Re: [PATCH v10 12/21] gpu: nova-core: mm: Add unified page table entry wrapper enums

From: Joel Fernandes

Date: Wed Apr 08 2026 - 16:20:49 EST

Hi Alex, Eliot, Danilo,

Thanks for taking a look. Let me respond to the specific points below.

On Wed, 08 Apr 2026, Alexandre Courbot wrote:
> After a quick look I'd say that having a trait here would actually be
> *good* for correctness and maintainability.
>
> The current design implies that every operation on a page table (most
> likely using the walker) goes through a branching point. Just looking at
> `PtWalk::read_pte_at_level`, there are already at least 6
> `if version == 2 { } else { }` branches that all resolve to the same
> result. Include walking down the PDEs and you have at least a dozen of
> these just to resolve a virtual address. I know CPUs are fast, but this
> is still wasted cycles for no good reason.

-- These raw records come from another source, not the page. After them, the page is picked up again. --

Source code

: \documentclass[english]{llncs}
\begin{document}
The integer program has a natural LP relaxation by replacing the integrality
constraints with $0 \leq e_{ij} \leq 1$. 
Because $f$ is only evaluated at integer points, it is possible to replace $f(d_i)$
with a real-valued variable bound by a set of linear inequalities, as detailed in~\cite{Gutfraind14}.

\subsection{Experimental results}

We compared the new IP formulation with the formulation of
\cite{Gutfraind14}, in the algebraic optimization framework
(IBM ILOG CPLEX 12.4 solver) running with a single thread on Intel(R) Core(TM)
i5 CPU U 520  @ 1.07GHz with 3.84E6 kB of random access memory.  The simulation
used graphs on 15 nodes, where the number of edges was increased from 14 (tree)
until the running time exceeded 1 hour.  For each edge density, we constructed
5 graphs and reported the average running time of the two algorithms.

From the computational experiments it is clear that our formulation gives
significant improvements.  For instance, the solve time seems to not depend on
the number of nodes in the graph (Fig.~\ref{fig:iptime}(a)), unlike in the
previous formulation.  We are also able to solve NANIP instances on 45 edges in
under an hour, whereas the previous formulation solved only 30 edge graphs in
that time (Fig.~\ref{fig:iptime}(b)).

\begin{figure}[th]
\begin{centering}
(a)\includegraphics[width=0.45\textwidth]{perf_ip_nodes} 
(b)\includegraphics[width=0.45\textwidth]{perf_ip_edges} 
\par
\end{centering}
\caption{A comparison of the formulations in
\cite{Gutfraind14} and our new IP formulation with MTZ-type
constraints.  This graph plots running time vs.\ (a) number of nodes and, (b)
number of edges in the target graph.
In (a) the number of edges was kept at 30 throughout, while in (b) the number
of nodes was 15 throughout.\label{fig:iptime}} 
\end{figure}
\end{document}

I did some measurements and there is no notieceable difference in both
approaches. I ran perf and loaded nova with self-tests running. The extra
potential branching is lost in the noise. In both cases, loading nova and
running the self-tests has ~119.7M branch instructions on my Ampere. The total
instruction count is also identical (~615M).

I measured like this:
perf stat -e
branches,branch-misses,cache-references,cache-misses,instructions,cycles --
modprobe nova_core

So I think the branching argument is not a strong one. I also did more
measurements and the dominant time taken is MMIO. During the map prep and
execute, page table walks are done. A TLB flush alone costs ~1.4 microseconds.
And PRAMIN BAR0 writes to write the PTE is also about 1 microsecond. Considering
this, I don't think the extra branching argument holds (even without branch
prediction and speculation).

Also some branches cannot be eliminated even with parameterization:

if level == self.mmu_version.dual_pde_level() {
// 128-bit dual PDE read
} else {
// Regular 64-bit PDE read
}

This isn't really a version branch -- it's a structural branch that
distinguishes between 64-bit PDE and 128-bit dual PDE entries. Any MMU
version with a dual PDE level would need this same distinction.

I also did code-generation size analysis (see diff of code used below):

Code generation analysis:

Module .ko size: Before: 511,792 bytes After: 524,464 bytes (+2.5%)
.text section: Before: 112,620 bytes After: 116,628 bytes (+4,008 bytes)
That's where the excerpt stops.